**What is required:** Set down exactly, from the records below, the line with "If you'd prefer" through the line with "I have used</h1>", and nothing else.

**Data:**
#####
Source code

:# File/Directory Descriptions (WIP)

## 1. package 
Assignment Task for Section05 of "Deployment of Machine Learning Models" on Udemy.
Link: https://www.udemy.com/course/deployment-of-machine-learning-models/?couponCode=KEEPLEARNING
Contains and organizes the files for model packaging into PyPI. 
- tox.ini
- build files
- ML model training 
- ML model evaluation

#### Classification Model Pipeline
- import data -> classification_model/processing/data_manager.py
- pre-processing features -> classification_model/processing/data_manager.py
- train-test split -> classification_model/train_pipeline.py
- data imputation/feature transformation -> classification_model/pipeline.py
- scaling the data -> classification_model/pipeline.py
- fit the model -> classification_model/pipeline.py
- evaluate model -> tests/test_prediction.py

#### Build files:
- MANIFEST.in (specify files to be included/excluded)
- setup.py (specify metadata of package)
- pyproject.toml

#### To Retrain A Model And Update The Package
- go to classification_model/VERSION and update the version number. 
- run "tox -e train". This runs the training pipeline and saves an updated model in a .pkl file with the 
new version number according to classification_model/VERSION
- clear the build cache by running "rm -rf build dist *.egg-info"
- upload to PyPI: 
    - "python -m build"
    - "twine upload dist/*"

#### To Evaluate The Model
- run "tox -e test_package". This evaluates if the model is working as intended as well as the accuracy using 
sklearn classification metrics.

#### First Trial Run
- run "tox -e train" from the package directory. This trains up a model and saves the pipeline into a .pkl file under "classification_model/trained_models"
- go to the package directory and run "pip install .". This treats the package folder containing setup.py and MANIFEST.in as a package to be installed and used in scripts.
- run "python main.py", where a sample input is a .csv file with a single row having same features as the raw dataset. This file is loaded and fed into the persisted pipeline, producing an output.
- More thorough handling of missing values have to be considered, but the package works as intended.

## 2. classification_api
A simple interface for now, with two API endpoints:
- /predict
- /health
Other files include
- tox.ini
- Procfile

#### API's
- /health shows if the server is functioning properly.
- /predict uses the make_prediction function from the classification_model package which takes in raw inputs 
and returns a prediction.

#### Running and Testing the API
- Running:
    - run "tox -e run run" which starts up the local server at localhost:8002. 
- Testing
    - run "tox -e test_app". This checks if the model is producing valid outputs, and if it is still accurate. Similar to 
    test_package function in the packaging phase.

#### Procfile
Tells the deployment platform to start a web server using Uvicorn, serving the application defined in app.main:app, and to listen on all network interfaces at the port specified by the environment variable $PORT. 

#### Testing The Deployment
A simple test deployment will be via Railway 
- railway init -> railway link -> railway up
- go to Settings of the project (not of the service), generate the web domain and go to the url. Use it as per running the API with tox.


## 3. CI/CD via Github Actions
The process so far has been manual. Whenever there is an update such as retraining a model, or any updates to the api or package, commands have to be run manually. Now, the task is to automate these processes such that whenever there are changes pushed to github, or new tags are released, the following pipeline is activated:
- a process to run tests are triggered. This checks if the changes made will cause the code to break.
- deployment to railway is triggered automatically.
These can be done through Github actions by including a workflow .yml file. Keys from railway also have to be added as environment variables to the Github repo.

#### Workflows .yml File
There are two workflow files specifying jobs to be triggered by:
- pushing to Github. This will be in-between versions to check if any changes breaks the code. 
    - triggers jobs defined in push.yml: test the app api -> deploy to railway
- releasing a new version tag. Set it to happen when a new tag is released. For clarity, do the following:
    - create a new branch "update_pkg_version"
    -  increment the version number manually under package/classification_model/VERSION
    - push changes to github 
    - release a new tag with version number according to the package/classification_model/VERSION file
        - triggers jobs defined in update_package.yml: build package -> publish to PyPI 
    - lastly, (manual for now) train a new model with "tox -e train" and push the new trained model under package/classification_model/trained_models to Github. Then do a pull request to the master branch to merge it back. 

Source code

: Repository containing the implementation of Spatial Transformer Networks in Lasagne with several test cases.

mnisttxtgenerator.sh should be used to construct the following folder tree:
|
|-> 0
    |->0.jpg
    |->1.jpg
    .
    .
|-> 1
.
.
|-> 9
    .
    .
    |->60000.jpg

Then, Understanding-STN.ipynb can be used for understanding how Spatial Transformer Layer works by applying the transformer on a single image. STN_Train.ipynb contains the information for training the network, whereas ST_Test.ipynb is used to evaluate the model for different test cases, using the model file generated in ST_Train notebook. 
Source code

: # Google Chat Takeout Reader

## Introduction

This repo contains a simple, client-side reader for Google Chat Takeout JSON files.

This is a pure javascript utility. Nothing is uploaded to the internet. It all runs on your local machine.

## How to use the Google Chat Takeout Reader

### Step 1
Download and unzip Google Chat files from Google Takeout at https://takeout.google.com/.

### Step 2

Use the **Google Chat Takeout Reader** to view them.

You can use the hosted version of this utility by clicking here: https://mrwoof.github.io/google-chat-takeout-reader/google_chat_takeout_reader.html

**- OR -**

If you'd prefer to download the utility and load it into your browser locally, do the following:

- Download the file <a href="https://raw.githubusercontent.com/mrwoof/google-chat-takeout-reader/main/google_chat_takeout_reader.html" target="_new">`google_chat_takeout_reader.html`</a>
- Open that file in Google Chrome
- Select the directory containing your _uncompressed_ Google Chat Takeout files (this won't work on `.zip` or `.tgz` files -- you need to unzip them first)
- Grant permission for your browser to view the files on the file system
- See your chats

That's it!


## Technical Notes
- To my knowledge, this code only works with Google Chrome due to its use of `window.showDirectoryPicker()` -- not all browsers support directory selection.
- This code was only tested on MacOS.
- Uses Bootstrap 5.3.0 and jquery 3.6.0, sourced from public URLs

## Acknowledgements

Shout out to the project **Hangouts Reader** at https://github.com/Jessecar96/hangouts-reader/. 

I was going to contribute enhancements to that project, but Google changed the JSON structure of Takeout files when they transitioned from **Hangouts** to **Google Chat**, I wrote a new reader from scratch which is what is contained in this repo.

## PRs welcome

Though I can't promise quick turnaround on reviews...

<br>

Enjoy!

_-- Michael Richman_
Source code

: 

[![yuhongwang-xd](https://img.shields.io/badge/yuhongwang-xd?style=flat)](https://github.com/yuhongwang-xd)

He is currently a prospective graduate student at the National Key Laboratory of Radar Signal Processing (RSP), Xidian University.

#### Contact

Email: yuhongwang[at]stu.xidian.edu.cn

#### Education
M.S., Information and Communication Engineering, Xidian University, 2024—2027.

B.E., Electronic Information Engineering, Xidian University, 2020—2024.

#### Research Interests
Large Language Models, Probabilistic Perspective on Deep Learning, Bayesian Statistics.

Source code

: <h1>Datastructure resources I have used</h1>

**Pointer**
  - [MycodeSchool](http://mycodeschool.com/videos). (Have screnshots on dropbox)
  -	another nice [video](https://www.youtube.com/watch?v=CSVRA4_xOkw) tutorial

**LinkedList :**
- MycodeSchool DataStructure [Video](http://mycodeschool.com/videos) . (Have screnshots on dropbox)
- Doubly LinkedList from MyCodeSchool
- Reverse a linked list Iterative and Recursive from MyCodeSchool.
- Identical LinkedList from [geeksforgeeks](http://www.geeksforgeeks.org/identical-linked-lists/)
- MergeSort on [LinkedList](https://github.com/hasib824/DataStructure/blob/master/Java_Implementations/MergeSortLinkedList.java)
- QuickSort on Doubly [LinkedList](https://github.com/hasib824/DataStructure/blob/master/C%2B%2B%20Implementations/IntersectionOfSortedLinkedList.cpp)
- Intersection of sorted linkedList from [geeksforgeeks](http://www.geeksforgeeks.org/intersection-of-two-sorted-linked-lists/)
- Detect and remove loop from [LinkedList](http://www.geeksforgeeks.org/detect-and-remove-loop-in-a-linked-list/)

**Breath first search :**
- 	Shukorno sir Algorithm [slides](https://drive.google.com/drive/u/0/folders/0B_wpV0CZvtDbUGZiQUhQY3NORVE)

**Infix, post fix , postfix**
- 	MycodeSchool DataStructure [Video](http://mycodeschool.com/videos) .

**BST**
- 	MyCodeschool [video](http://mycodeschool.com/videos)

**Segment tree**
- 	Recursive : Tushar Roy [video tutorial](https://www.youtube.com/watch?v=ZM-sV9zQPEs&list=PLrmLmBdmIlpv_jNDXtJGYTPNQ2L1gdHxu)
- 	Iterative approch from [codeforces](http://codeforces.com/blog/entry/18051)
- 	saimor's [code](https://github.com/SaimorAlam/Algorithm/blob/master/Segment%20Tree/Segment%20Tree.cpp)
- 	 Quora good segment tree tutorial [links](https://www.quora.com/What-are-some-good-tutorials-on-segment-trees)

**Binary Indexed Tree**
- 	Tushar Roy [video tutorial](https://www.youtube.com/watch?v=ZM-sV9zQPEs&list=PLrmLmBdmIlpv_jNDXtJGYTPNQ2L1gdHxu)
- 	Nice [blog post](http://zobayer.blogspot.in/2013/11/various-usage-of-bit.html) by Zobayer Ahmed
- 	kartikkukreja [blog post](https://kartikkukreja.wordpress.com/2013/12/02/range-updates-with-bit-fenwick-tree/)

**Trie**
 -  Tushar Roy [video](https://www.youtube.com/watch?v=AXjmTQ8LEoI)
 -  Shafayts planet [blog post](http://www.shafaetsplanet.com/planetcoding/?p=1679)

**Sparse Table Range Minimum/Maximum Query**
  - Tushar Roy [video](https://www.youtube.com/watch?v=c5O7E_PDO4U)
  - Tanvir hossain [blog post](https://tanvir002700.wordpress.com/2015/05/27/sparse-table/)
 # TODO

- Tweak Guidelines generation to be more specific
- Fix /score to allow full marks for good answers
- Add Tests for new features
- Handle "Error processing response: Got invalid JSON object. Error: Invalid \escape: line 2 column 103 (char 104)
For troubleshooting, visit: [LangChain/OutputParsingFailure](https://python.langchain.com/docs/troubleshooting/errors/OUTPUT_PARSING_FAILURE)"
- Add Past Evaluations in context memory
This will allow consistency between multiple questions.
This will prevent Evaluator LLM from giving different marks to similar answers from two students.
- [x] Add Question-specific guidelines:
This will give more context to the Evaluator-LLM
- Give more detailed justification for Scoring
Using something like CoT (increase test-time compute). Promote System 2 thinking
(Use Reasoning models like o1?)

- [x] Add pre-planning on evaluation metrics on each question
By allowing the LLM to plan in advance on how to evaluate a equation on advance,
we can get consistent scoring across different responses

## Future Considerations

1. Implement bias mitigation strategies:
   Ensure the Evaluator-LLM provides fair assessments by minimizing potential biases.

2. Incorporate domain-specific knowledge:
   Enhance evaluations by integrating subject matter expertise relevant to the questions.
#####
**Answer space:**
If you'd prefer to download the utility and load it into your browser locally, do the following:

- Download the file <a href="https://raw.githubusercontent.com/mrwoof/google-chat-takeout-reader/main/google_chat_takeout_reader.html" target="_new">`google_chat_takeout_reader.html`</a>
- Open that file in Google Chrome
- Select the directory containing your _uncompressed_ Google Chat Takeout files (this won't work on `.zip` or `.tgz` files -- you need to unzip them first)
- Grant permission for your browser to view the files on the file system
- See your chats

That's it!


## Technical Notes
- To my knowledge, this code only works with Google Chrome due to its use of `window.showDirectoryPicker()` -- not all browsers support directory selection.
- This code was only tested on MacOS.
- Uses Bootstrap 5.3.0 and jquery 3.6.0, sourced from public URLs

## Acknowledgements

Shout out to the project **Hangouts Reader** at https://github.com/Jessecar96/hangouts-reader/. 

I was going to contribute enhancements to that project, but Google changed the JSON structure of Takeout files when they transitioned from **Hangouts** to **Google Chat**, I wrote a new reader from scratch which is what is contained in this repo.

## PRs welcome

Though I can't promise quick turnaround on reviews...

<br>

Enjoy!

_-- Michael Richman_
Source code

: 

[![yuhongwang-xd](https://img.shields.io/badge/yuhongwang-xd?style=flat)](https://github.com/yuhongwang-xd)

He is currently a prospective graduate student at the National Key Laboratory of Radar Signal Processing (RSP), Xidian University.

#### Contact

Email: yuhongwang[at]stu.xidian.edu.cn

#### Education
M.S., Information and Communication Engineering, Xidian University, 2024—2027.

B.E., Electronic Information Engineering, Xidian University, 2020—2024.

#### Research Interests
Large Language Models, Probabilistic Perspective on Deep Learning, Bayesian Statistics.

Source code

: <h1>Datastructure resources I have used</h1>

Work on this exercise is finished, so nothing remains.